A property developer has been handed a record-breaking fine after building a six-storey block of flats without planning permission.
Yusuf Sarodia has been battling Hackney Council over the multi-million pound matter since 2011.
Sarodia, 62, has continually refused the authority’s request to demolish the tower. He has now been hit with a £735,000 fee to pay and has still not knocked the building down.
The entrepreneur is the director of Garland Development and managed the construction of the 34-flat premises in Hoxton, east London.
Each flat is estimated to be worth £300,000, meaning that the whole building could be valued at over £10m – it is therefore no surprise that Sarodia does not want to tear it down.
In August, Hackney Council ordered Sarodia and his firm to pay a confiscation order of £700,000, plus over £25,000 in costs.
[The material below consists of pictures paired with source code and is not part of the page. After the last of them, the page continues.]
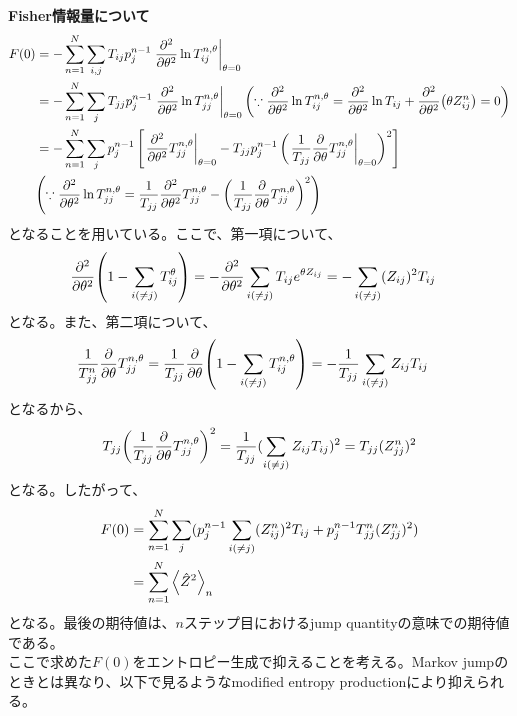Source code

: \documentclass[a4paper,11pt]{jsarticle}
\numberwithin{equation}{section}
\begin{document}
\textbf{Fisher情報量について}\\
\begin{align}
    F(0) &= -\sum_{n=1}^{N} \sum_{i,j} T_{ij} p_j^{n-1} \eval{\frac{\partial^2}{\partial \theta^2} \ln T_{ij}^{n,\theta}}_{\theta=0} \\
    &= -\sum_{n=1}^{N} \sum_{j} T_{jj} p_j^{n-1} \eval{\frac{\partial^2}{\partial \theta^2} \ln T_{jj}^{n,\theta}}_{\theta=0} \qty(\because \pdv[2]{\theta}\ln{T_{ij}^{n,\theta}} = \pdv[2]{\theta} \ln T_{ij} + \pdv[2]{\theta} (\theta Z_{ij}^n) = 0)\\
    &= -\sum_{n=1}^{N} \sum_{j} p_j^{n-1} \left[
        \eval{\frac{\partial^2}{\partial \theta^2} T_{jj}^{n,\theta}}_{\theta=0}
        - T_{jj} p_j^{n-1} \left( \eval{\frac{1}{T_{jj}} \frac{\partial}{\partial \theta} T_{jj}^{n,\theta}}_{\theta=0} \right)^2
    \right]\\
    &\qty(\because \pdv[2]{\theta} \ln T_{jj}^{n,\theta} = \frac{1}{T_{jj}} \pdv[2]{\theta} T_{jj}^{n,\theta} - \qty(\frac{1}{T_{jj}} \pdv{\theta} T_{jj}^{n,\theta})^2)\\
\end{align}
となることを用いている。ここで、第一項について、
\begin{align}
    \pdv[2]{\theta}(1-\sum_{i(\neq j)}T_{ij}^\theta) &= -\pdv[2]{\theta}\sum_{i(\neq j)}T_{ij}e^{\theta Z_{ij}} = -\sum_{i(\neq j)}(Z_{ij})^2 T_{ij} 
\end{align}
となる。また、第二項について、
\begin{align}
    \frac{1}{T_{jj}^n} \pdv{\theta} T_{jj}^{n,\theta} &= \frac{1}{T_{jj}} \pdv{\theta} (1-\sum_{i(\neq j)}T_{ij}^{n,\theta}) = -\frac{1}{T_{jj}} \sum_{i(\neq j)} Z_{ij} T_{ij}
\end{align}
となるから、
\begin{align}
    T_{jj}\qty(\frac{1}{T_{jj}} \pdv{\theta} T_{jj}^{n,\theta})^2 = \frac{1}{T_{jj}} (\sum_{i(\neq j)} Z_{ij} T_{ij})^2 =T_{jj}(Z_{jj}^n)^2
\end{align}
となる。したがって、    
\begin{align}
    F(0) &= \sum_{n=1}^{N} \sum_{j} (p_j^{n-1} \sum_{i(\neq j)}(Z_{ij}^n)^2 T_{ij} + p_j^{n-1} T_{jj}^n (Z_{jj}^n)^2)\\
    &= \sum_{n=1}^{N} \ev{\hat{Z}^2}_n
\end{align}
となる。最後の期待値は、$n$ステップ目におけるjump quantityの意味での期待値である。\\
ここで求めた$F(0)$をエントロピー生成で抑えることを考える。Markov jumpのときとは異なり、以下で見るようなmodified entropy productionにより抑えられる。\\
\end{document}
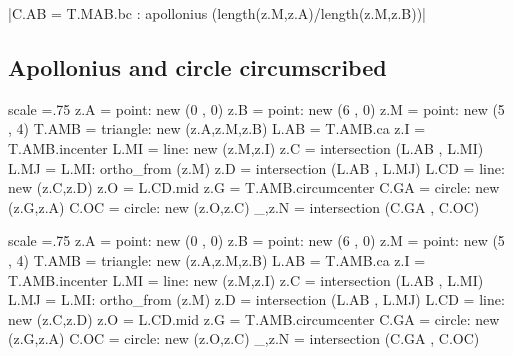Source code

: |C.AB = T.MAB.bc : apollonius (length(z.M,z.A)/length(z.M,z.B))|



\subsection{Apollonius and circle circumscribed } %
\label{sub:apollonius_and_circle_circumscribed}

\begin{tkzexample}[latex=0cm,small,code only]
\begin{tkzelements}
   scale =.75
   z.A   = point: new (0 , 0)
   z.B   = point: new (6 , 0)
   z.M   = point: new (5 , 4)
   T.AMB = triangle: new (z.A,z.M,z.B)
   L.AB  = T.AMB.ca
   z.I   = T.AMB.incenter
   L.MI  = line: new (z.M,z.I)
   z.C   = intersection (L.AB , L.MI)
   L.MJ  = L.MI: ortho_from (z.M)
   z.D   = intersection (L.AB , L.MJ)
   L.CD  = line: new (z.C,z.D)
   z.O   = L.CD.mid
   z.G   = T.AMB.circumcenter
   C.GA  = circle: new (z.G,z.A)
   C.OC  = circle: new (z.O,z.C)
   _,z.N = intersection (C.GA , C.OC)
\end{tkzelements}
\end{tkzexample}


\begin{tkzelements}
   scale =.75
   z.A   = point: new (0 , 0)
   z.B   = point: new (6 , 0)
   z.M   = point: new (5 , 4)
   T.AMB = triangle: new (z.A,z.M,z.B)
   L.AB  = T.AMB.ca
   z.I   = T.AMB.incenter
   L.MI  = line: new (z.M,z.I)
   z.C   = intersection (L.AB , L.MI)
   L.MJ  = L.MI: ortho_from (z.M)
   z.D   = intersection (L.AB , L.MJ)
   L.CD  = line: new (z.C,z.D)
   z.O   = L.CD.mid
   z.G   = T.AMB.circumcenter
   C.GA  = circle: new (z.G,z.A)
   C.OC  = circle: new (z.O,z.C)
   _,z.N = intersection (C.GA , C.OC)
\end{tkzelements}

\hspace*{\fill}
\hspace*{\fill}

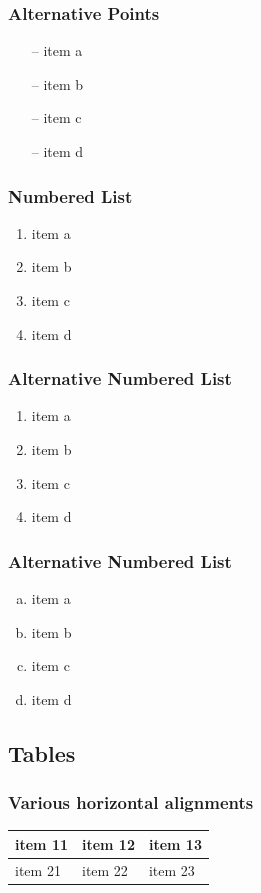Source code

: \documentclass[12pt]{article}
\begin{document}
\subsubsection*{Alternative Points}
\begin{itemize}
\item[--] item a
\item[--] item b
\item[--] item c
\item[--] item d
\end{itemize}

\subsubsection*{Numbered List}
\begin{enumerate}
\item item a
\item item b
\item item c
\item item d
\end{enumerate}

\subsubsection*{Alternative Numbered List}
\begin{enumerate}[I]
\item item a
\item item b
\item item c
\item item d
\end{enumerate}

\subsubsection*{Alternative Numbered List}
\begin{enumerate}[a.]
\item item a
\item item b
\item item c
\item item d
\end{enumerate}

\subsection{Tables}
\subsubsection{Various horizontal alignments}
\begin{tabularx}{0.8\textwidth} {
  | >{\raggedright\arraybackslash}X
  | >{\centering\arraybackslash}X
  | >{\raggedleft\arraybackslash}X | }
 \hline
 item 11 & item 12 & item 13 \\
 \hline
 item 21  & item 22  & item 23  \\
\hline
\end{tabularx}
\end{document}
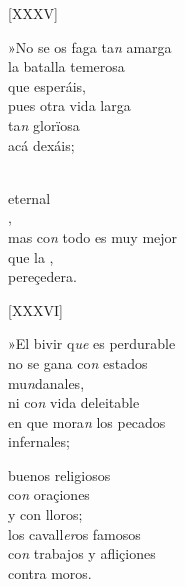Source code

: \documentclass[11pt,a4paper,twoside]{article}
\begin{document}
\begin{center}
	[XXXV]
\end{center}
\pstart
»No se os faga ta\emph{n} amarga\\
la batalla temerosa\\
que esperáis,\\
pues otra vida  larga\\
 ta\emph{n} glorïosa\\ 
acá dexáis;\par
{}\\
 eternal\\
 ,\\
mas co\emph{n} todo es muy mejor\\
que la  ,\\     
pereçedera.\par
\pend

\begin{center}
	[XXXVI]
\end{center}
\pstart
»El bivir q\emph{ue} es perdurable\\
no se gana co\emph{n} estados\\ 
mu\emph{n}danales,\\
ni co\emph{n} vida deleitable\\
en que mora\emph{n} los pecados\\
infernales;\par
{} buenos religiosos\\
 co\emph{n} oraçiones\\                                           
y con lloros;\\
los cavall\emph{er}os famosos\\
co\emph{n} trabajos y afliçiones\\ 
contra moros.\par
\pend
\end{document}

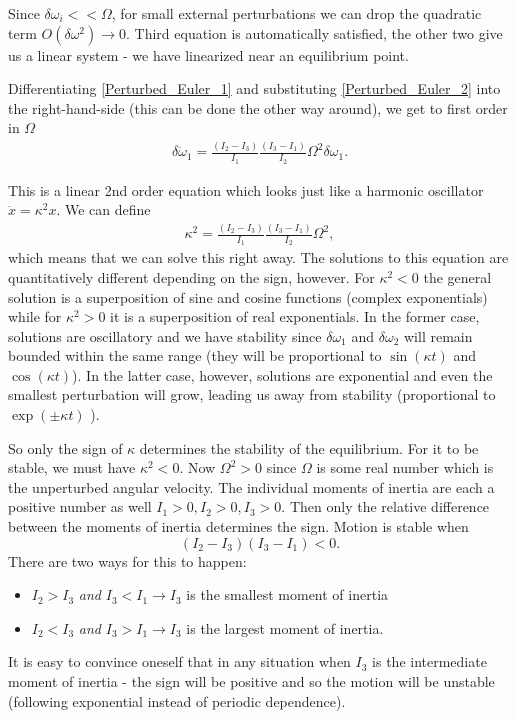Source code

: \documentclass[a4paper]{article}
\begin{document}
	Since $\delta\omega_i << \Omega$, for small external perturbations we can drop the quadratic term $O(\delta\omega^2) \rightarrow 0 $.
	Third equation is automatically satisfied, the other two give us a linear system - we have linearized near an equilibrium point.

	Differentiating \eqref{Perturbed_Euler_1} and substituting \eqref{Perturbed_Euler_2} into the right-hand-side (this can be done the other way around), we get to first order in $\Omega$
	\begin{eqnarray}
		\delta\ddot{\omega}_1 = \frac{( I_2 - I_3 )}{I_1}\frac{( I_3 - I_1 )}{I_2}\Omega^2 \delta\omega_1.
	\end{eqnarray}

	This is a linear 2nd order equation which looks just like a harmonic oscillator $\ddot{x} = \kappa^2 x$.
	We can define
	\begin{eqnarray}\label{kappa_eq}
		\kappa^2 = \frac{( I_2 - I_3 )}{I_1}\frac{( I_3 - I_1 )}{I_2}\Omega^2,
	\end{eqnarray}
	which means that we can solve this right away.
	The solutions to this equation are quantitatively different depending on the sign, however.
	For $\kappa^2 < 0$ the general solution is a superposition of sine and cosine functions (complex exponentials) while for $\kappa^2 > 0$ it is a superposition of real exponentials.
	In the former case, solutions are oscillatory and we have stability since $\delta \omega_1$ and $\delta \omega_2$ will remain bounded within the same range (they will be proportional to $\sin( \kappa t )$ and $\cos( \kappa t )$).
	In the latter case, however, solutions are exponential and even the smallest perturbation will grow, leading us away from stability (proportional to $\exp( \pm \kappa t )$ ).

	So only the sign of $\kappa$ determines the stability of the equilibrium.
	For it to be stable, we must have $\kappa^2 < 0$.
	Now $\Omega^2 > 0$ since $\Omega$ is some real number which is the unperturbed angular velocity.
	The individual moments of inertia are each a positive number as well $ I_1 > 0, I_2 > 0, I_3 > 0 $.
	Then only the relative difference between the moments of inertia determines the sign.
	Motion is stable when $$ ( I_2 - I_3 )( I_3 - I_1 ) < 0. $$
	There are two ways for this to happen:
	\begin{itemize}
		\item $ I_2 > I_3 $ \textit{and} $ I_3 < I_1 \rightarrow I_3 $ is the smallest moment of inertia
		\item $ I_2 < I_3 $ \textit{and} $ I_3 > I_1 \rightarrow I_3 $ is the largest moment of inertia.
	\end{itemize}
	It is easy to convince oneself that in any situation when $I_3$ is the intermediate moment of inertia - the sign will be positive and so the motion will be unstable (following exponential instead of periodic dependence).
\end{document}
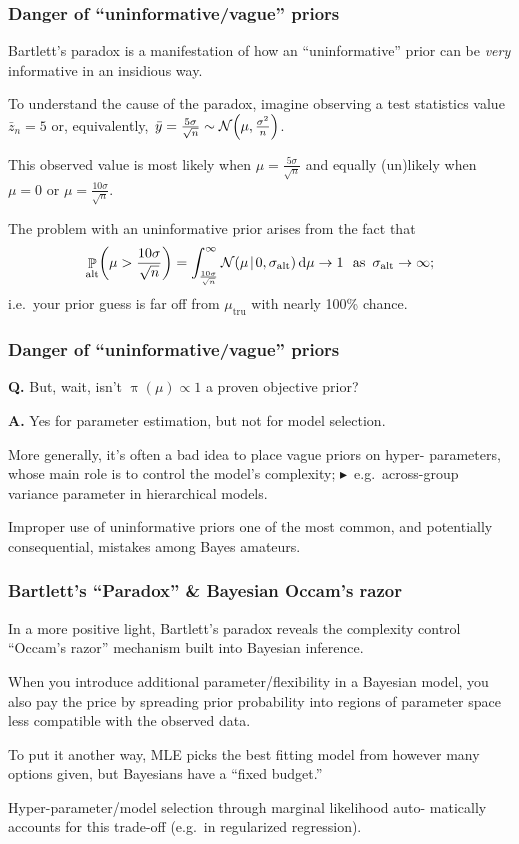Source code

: \documentclass[18pt, handout]{beamer}
\newcommand{\defineTightSpacing}{%
	\setlength{\abovedisplayskip}{.25\baselineskip}%
	\setlength{\belowdisplayskip}{.25\baselineskip}%
}
\newcommand{\noteBullet}{\hspace*{.75em}\textcolor{themecolor}{$\blacktriangleright$}\ }
\renewcommand{\textsc}[1]{{\small \MakeUppercase{#1}}}
\newcommand{\given}{\mskip.7\thinmuskip | \mskip.7\thinmuskip}
\newcommand{\diff}{\operatorname{\mathrm{d}}\!{}}
\newcommand{\thinnerspace}{\mskip.5\thinmuskip}
\DeclareMathOperator{\probability}{\mathbb{P}}
\newcommand{\normalDist}{\operatorname{\mathcal{N}}}
\newcommand{\truthSub}{\mathrm{tru}}
\newcommand{\density}{\operatorname{\pi}}
\newcommand{\altSub}{\mathrm{alt}}
\begin{document}
\begin{frame}
\frametitle{Danger of ``uninformative/vague'' priors}
Bartlett's paradox is a manifestation of how an ``uninformative'' prior can be \textit{very} informative in an insidious way.

\smallskip
To understand the cause of the paradox, imagine observing a test statistics value $\bar{z}_n = 5$ or, equivalently, $\thinnerspace \bar{y} = \frac{5 \sigma}{\sqrt{n}} \sim \normalDist\!\left( \mu, \frac{\sigma^2}{n} \right)$.

\smallskip
This observed value is most likely when $\mu = \frac{5 \sigma}{\sqrt{n}}$ and equally (un)likely when $\mu = 0$ or $\mu = \frac{10 \sigma}{\sqrt{n}}$.

\smallskip
The problem with an uninformative prior arises from the fact that
\begin{equation*} \defineTightSpacing%
\probability_\altSub \!\left( \mu > \frac{10 \sigma}{\sqrt{n}} \right)
	= \int_{\frac{10 \sigma}{\sqrt{n}}}^{\infty} \normalDist\!\left( \mu \given 0, \sigma_\altSub \right) \diff \mu
	\to 1 \ \text{ as } \, \sigma_\altSub \to \infty;
\end{equation*}
i.e.\ your prior guess is  far off from $\mu_\truthSub$ with nearly 100\% chance.
\end{frame}


\begin{frame}
\frametitle{Danger of ``uninformative/vague'' priors}
\textbf{Q.} But, wait, isn't $\density(\mu) \propto 1$ a proven objective prior? 

\textbf{A.} Yes for parameter estimation, but not for model selection.

\smallskip
More generally, it's often a bad idea to place vague priors on hyper- parameters, whose main role is to control the model's complexity; 
\noteBullet e.g.\ across-group variance parameter in hierarchical models. 

\smallskip
Improper use of uninformative priors one of the most common, and potentially consequential, mistakes among Bayes amateurs.
\end{frame}


\begin{frame}
\frametitle{Bartlett's ``Paradox'' \& Bayesian Occam's razor}
In a more positive light, Bartlett's paradox reveals the complexity control ``Occam's razor'' mechanism built into Bayesian inference.

\smallskip
When you introduce additional parameter/flexibility in a Bayesian model, you also pay the price by spreading prior probability into regions of parameter space less compatible with the observed data.

\smallskip
To put it another way, \textsc{mle} picks the best fitting model from however many options given, but Bayesians have a ``fixed budget.''

\smallskip
Hyper-parameter/model selection through marginal likelihood auto- matically accounts for this trade-off (e.g.\ in regularized regression).
\end{frame}
\end{document}
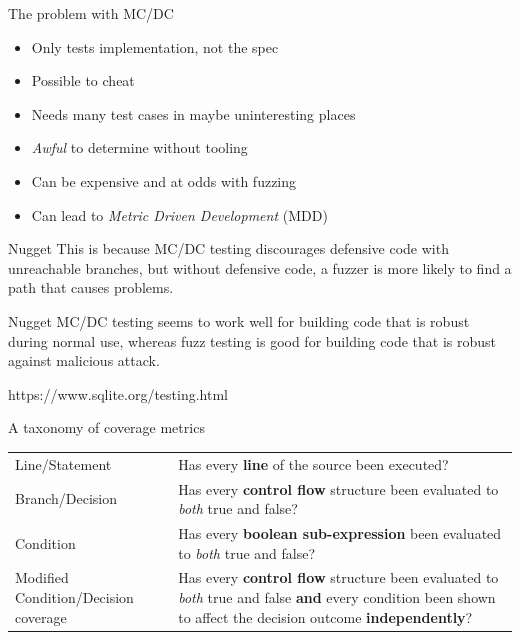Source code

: \documentclass[xcolor = {dvipsnames, table}, aspectratio=169]{beamer}
\begin{document}
\begin{frame}
    The problem with MC/DC

    \begin{itemize}
        \item Only tests implementation, not the spec
        \item Possible to cheat
        \item Needs many test cases in maybe uninteresting places
        \item \emph{Awful} to determine without tooling
        \item Can be expensive and at odds with fuzzing
        \item Can lead to \emph{Metric Driven Development} (MDD)
    \end{itemize}
\end{frame}

\begin{frame}
    \begin{block}{Nugget}
        This is because MC/DC testing discourages defensive code with
        unreachable branches, but without defensive code, a fuzzer is more
        likely to find a path that causes problems.
    \end{block}

    \begin{block}{Nugget}
         MC/DC testing seems to work well for building code that is robust
         during normal use, whereas fuzz testing is good for building code that
         is robust against malicious attack.
    \end{block}

    \begin{block}{}
        https://www.sqlite.org/testing.html
    \end{block}
\end{frame}

\begin{frame}
    \begin{block}{A taxonomy of coverage metrics}
    \end{block}

    \begin{block}{}
        \begin{tabularx}{\textwidth}{l X}
            Line/Statement &
                Has every \textbf{line} of the source been executed? \\
            Branch/Decision &
                Has every \textbf{control flow} structure been evaluated to
                \emph{both} true and false? \\
            Condition &
                Has every \textbf{boolean sub-expression} been evaluated to
                \emph{both} true and false? \\
            Modified Condition/Decision coverage &
                Has every \textbf{control flow} structure been evaluated to
                \emph{both} true and false \textbf{and} every condition been shown
                to affect the decision outcome \textbf{independently}? \\
        \end{tabularx}
    \end{block}
\end{frame}
\end{document}
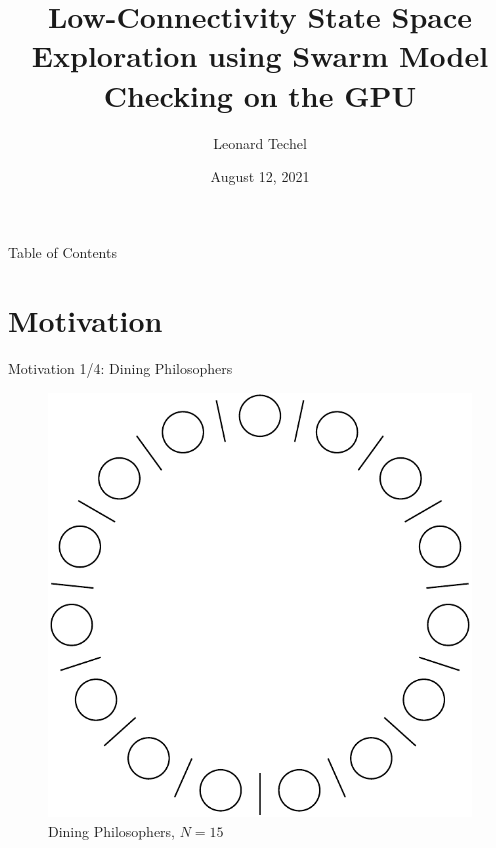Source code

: \documentclass[aspectratio=169]{beamer}
\author{Leonard Techel}
\title{Low-Connectivity State Space Exploration using Swarm Model Checking on the GPU}
\date{August 12, 2021}
\begin{document}
\maketitle

\begin{frame}{Table of Contents}
    \tableofcontents
\end{frame}

\section{Motivation}

\begin{frame}{Motivation 1/4: Dining Philosophers}
    \vspace{.5cm}
    \begin{figure}
        \includegraphics[width=.35\textwidth]{../figures/dining-philosophers}
        \caption{Dining Philosophers, $N=15$}
        \label{fig:dining-philosophers}
    \end{figure}
\end{frame}
\end{document}
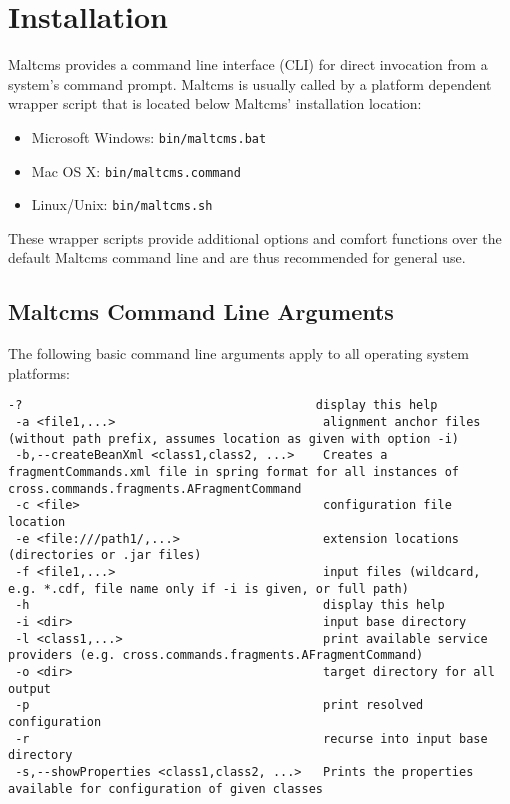 \chapter{Installation}
Maltcms provides a command line interface (CLI) for direct invocation 
from a system's command prompt. Maltcms is usually called by a platform 
dependent wrapper script that is located below Maltcms' installation location:
\begin{itemize}
	\item Microsoft Windows: \verb|bin/maltcms.bat|
	\item Mac OS X: \verb|bin/maltcms.command|
	\item Linux/Unix: \verb|bin/maltcms.sh|
\end{itemize}
These wrapper scripts provide additional options and comfort functions 
over the default Maltcms command line and are thus recommended for general use.

\section{Maltcms Command Line Arguments}
The following basic command line arguments apply to all operating system platforms:
\begin{lstlisting}[style=script]
 -?                                         display this help
 -a <file1,...>                             alignment anchor files (without path prefix, assumes location as given with option -i)
 -b,--createBeanXml <class1,class2, ...>    Creates a fragmentCommands.xml file in spring format for all instances of cross.commands.fragments.AFragmentCommand
 -c <file>                                  configuration file location
 -e <file:///path1/,...>                    extension locations (directories or .jar files)
 -f <file1,...>                             input files (wildcard, e.g. *.cdf, file name only if -i is given, or full path)
 -h                                         display this help
 -i <dir>                                   input base directory
 -l <class1,...>                            print available service providers (e.g. cross.commands.fragments.AFragmentCommand)
 -o <dir>                                   target directory for all output
 -p                                         print resolved configuration
 -r                                         recurse into input base directory
 -s,--showProperties <class1,class2, ...>   Prints the properties available for configuration of given classes
\end{lstlisting}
However, he did not act and now, the block of flats is still there. It is currently empty.
Sarodia and his company were then taken to Snaresbrook Crown Court and fined a further £10,000.
Hackney Council’s Andrew Woollard comments: “The planning service has never seen this amount of confiscation before. We think it is a record figure.”
He states that Sarodia did not gain approval from the relevant authority to build the flats.
He adds: “We told him to demolish it, which he did not do, hence why the action was taken. The confiscation order of £700,000 is a reflection of all the rent he’s got since he built it. He would have been fined a lot more if it wasn’t for the order already in place.”1
Sarodia claims to have been victimised by the council, but has agreed to pay the fine “next month”.
He says: “I am a simple person, I don’t use outside builders, I do it myself. Everybody makes mistakes. But we have not done any drugs here or had prostitutes in here.
“I have not done anything wrong, I have given the residents a good sized bathroom and good sized bedroom. Nobody’s saying it’s a bad building, I don’t know what the problem is here. When I built the site, in the beginning I did as what was on the plan, but I put in a few extra windows.”1
However, the council insists that it will take further enforcement action if the building isn’t demolished.
Councillor Guy Nicholson, Cabinet Member for Regeneration at Hackney Council, states: “Anyone who thinks they have a right to build in Hackney without first obtaining planning permission must realise that the council will take action against those who flout the rules.
“Putting up a building without planning permission is not only breaching planning law but to be quite frank, puts at risk the safety of residents and neighbouring properties.”1
It is reported that money received from Sarodia’s fine will be used by the council to reinvest in local services.
The council will receive one third of the sum, with the remaining two-thirds split between the court and the Treasury.